In general, European infertility clinics are transferring fewer embryos as compared to American IVF centers. On average, they have lower pregnancy rates and a lower percentage of multiple births than clinics in the United States. There are several factors involved in this difference. In some European countries, physicians are restricted by law so that they cannot transfer more than two embryos. Also, IVF is more commonly paid for by insurance or socialized medical systems in Europe . In the United States, couples with insurance coverage for IVF services are more likely to prefer fewer embryos for transfer. By comparison, couples who must pay out of pocket for IVF often request that more embryos be transferred. They tend to be more fearful of failure because of the high financial costs associated with repeating the IVF process.
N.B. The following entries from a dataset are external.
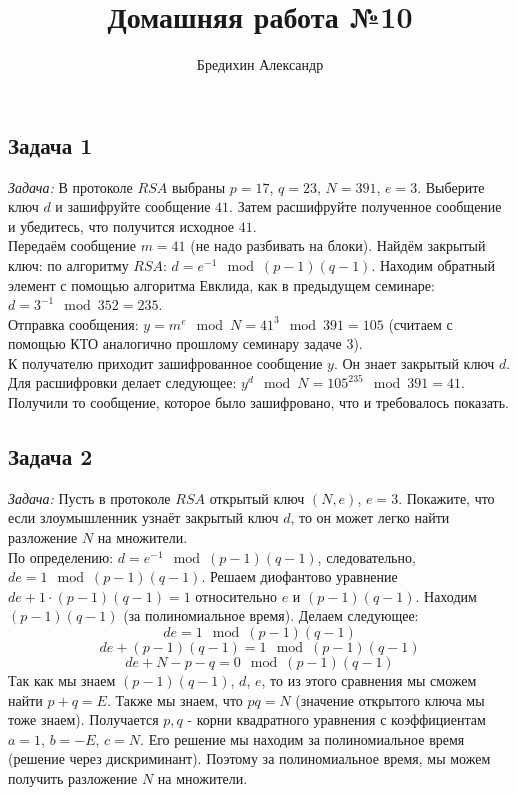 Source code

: \documentclass[a4paper,12pt]{article} %
\author{Бредихин Александр}
\title{Домашняя работа №10}
\begin{document}
\maketitle

\subsection*{Задача 1}
\textit{Задача:} В протоколе $RSA$ выбраны $p = 17$, $q = 23$, $N=391$, $e=3$. Выберите ключ $d$ и зашифруйте сообщение $41$. Затем расшифруйте полученное сообщение и убедитесь, что получится исходное $41$. \smallskip \\

Передаём сообщение $ m = 41 $ (не надо разбивать на блоки). Найдём закрытый ключ: по алгоритму $RSA$: $ d = e^{-1} \mod (p-1)(q-1) $. Находим обратный элемент с помощью алгоритма Евклида, как в предыдущем семинаре: $ d = 3^{-1} \mod 352 = 235 $.\\

Отправка сообщения: $y = m^e \mod N = 41^3 \mod 391 = 105$ (считаем с помощью КТО аналогично прошлому семинару задаче 3).\\

К получателю приходит зашифрованное сообщение $ y $. Он знает закрытый ключ $ d $. Для расшифровки делает следующее: $ y^d \mod N = 105^{235} \mod 391 = 41 $. Получили то сообщение, которое было зашифровано, что и требовалось показать.

\subsection*{Задача 2}
\textit{Задача:} Пусть в протоколе $RSA$ открытый ключ $(N, e)$, $e=3$. Покажите, что если злоумышленник узнаёт закрытый ключ $d$, то он может легко найти разложение $N$ на множители. \smallskip \\

По определению: $ d = e^{-1} \mod (p-1)(q-1) $, следовательно, $ de = 1 \mod (p-1)(q-1) $. Решаем диофантово уравнение $ de + 1 \cdot (p-1)(q-1) = 1 $ относительно $ e $ и $ (p-1)(q-1) $. Находим $(p-1)(q-1)$ (за полиномиальное время). Делаем следующее:\\
$$
de = 1 \mod (p-1)(q-1)
$$
$$
de + (p-1)(q-1) = 1 \mod (p-1)(q-1) 
$$
$$
de + N - p - q = 0 \mod (p-1)(q-1)
$$
Так как мы знаем $ (p-1)(q-1) $, $ d$, $ e $, то из этого сравнения мы сможем найти $ p+q = E$. Также мы знаем, что $ pq = N $ (значение открытого ключа мы тоже знаем). Получается $ p,q $ - корни квадратного уравнения с коэффициентам $ a = 1 $, $ b = -E $, $ c = N $. Его решение мы находим за полиномиальное время (решение через дискриминант). Поэтому за полиномиальное время, мы можем получить разложение $ N $ на множители.
\end{document}

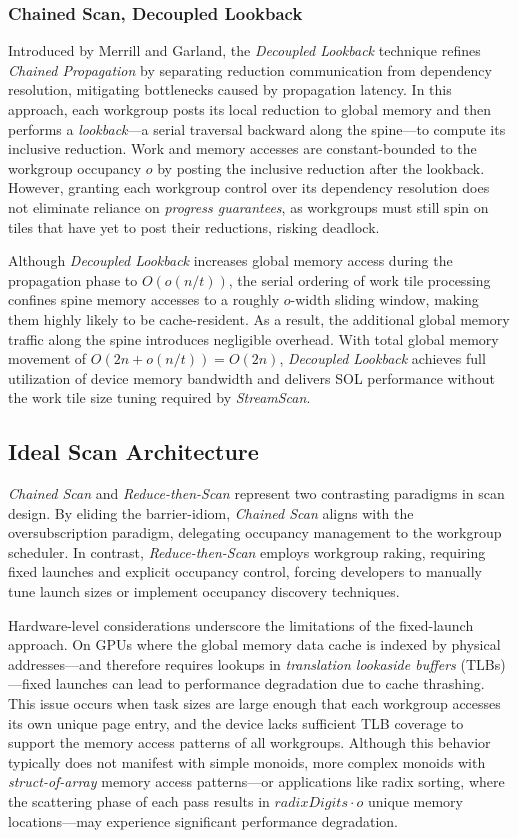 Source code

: \documentclass[acmsmall, manuscript, screen, review, anonymous]{acmart}
\begin{document}
\subsubsection{Chained Scan, Decoupled Lookback}
Introduced by Merrill and Garland, the \emph{Decoupled Lookback} technique refines \emph{Chained Propagation} by separating reduction communication from dependency resolution, mitigating bottlenecks caused by propagation latency. In this approach, each workgroup posts its local reduction to global memory and then performs a \emph{lookback}---a serial traversal backward along the spine---to compute its inclusive reduction. Work and memory accesses are constant-bounded to the workgroup occupancy $o$ by posting the inclusive reduction after the lookback. However, granting each workgroup control over its dependency resolution does not eliminate reliance on \emph{progress guarantees}, as workgroups must still spin on tiles that have yet to post their reductions, risking deadlock.

Although \emph{Decoupled Lookback} increases global memory access during the propagation phase to $O(o(n/t))$, the serial ordering of work tile processing confines spine memory accesses to a roughly $o$-width sliding window, making them highly likely to be cache-resident. As a result, the additional global memory traffic along the spine introduces negligible overhead. With total global memory movement of $O(2n+o(n/t))= O(2n)$, \emph{Decoupled Lookback} achieves full utilization of device memory bandwidth and delivers SOL performance without the work tile size tuning required by \emph{StreamScan}.

\subsection{Ideal Scan Architecture}
\emph{Chained Scan} and \emph{Reduce-then-Scan} represent two contrasting paradigms in scan design. By eliding the barrier-idiom, \emph{Chained Scan} aligns with the oversubscription paradigm, delegating occupancy management to the workgroup scheduler. In contrast, \emph{Reduce-then-Scan} employs workgroup raking, requiring fixed launches and explicit occupancy control, forcing developers to manually tune launch sizes or implement occupancy discovery techniques.

Hardware-level considerations underscore the limitations of the fixed-launch approach. On GPUs where the global memory data cache is indexed by physical addresses---and therefore requires lookups in \emph{translation lookaside buffers} (TLBs)---fixed launches can lead to performance degradation due to cache thrashing. This issue occurs when task sizes are large enough that each workgroup accesses its own unique page entry, and the device lacks sufficient TLB coverage to support the memory access patterns of all workgroups. Although this behavior typically does not manifest with simple monoids, more complex monoids with \emph{struct-of-array} memory access patterns---or applications like radix sorting, where the scattering phase of each pass results in $radixDigits \cdot o$ unique memory locations---may experience significant performance degradation.
\end{document}
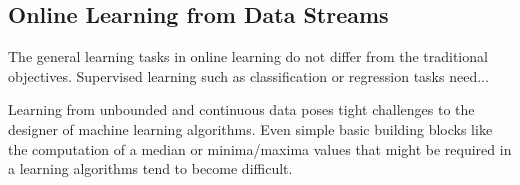 \subsection{\label{sec:onlineLearning}Online Learning from Data Streams}
The general learning tasks in online learning do not differ from the
traditional objectives. Supervised learning such as classification or
regression tasks need... \baustelle

Learning from unbounded and continuous data poses tight challenges to
the designer of machine learning algorithms. Even simple basic
building blocks like the computation of a median or minima/maxima
values that might be required in a learning algorithms tend to become
difficult.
In 2006, the American Society for Reproductive Medicine (ASRM) published revised guidelines regarding the appropriate maximum number of embryos to transfer. The guidelines are dependent on female age. They suggest a maximum of one or 2 embryos for transfer in women under 35 years old, 2-3 at 35-37, 2-4 at 38-40, and 3-5 embryos maximum at age over 40. At all ages the suggested maximum depends on the day of embryo transfer (3 vs. 5), and other issues in the couples situation. These other issues include how the embryos look (embryo grading issues), whether extra embryos are available for freezing, the patient’s previous history of any IVF failures, etc.
These guidelines have been helpful in limiting the number of embryos transferred, particularly in patients with the “most favorable prognosis.†However, many couples in the other categories who choose to have more than two transferred will be at high risk for multiples, including triplets. Also, patients with embryos that have a high potential for implantation will have a high risk of twins if they have two transferred.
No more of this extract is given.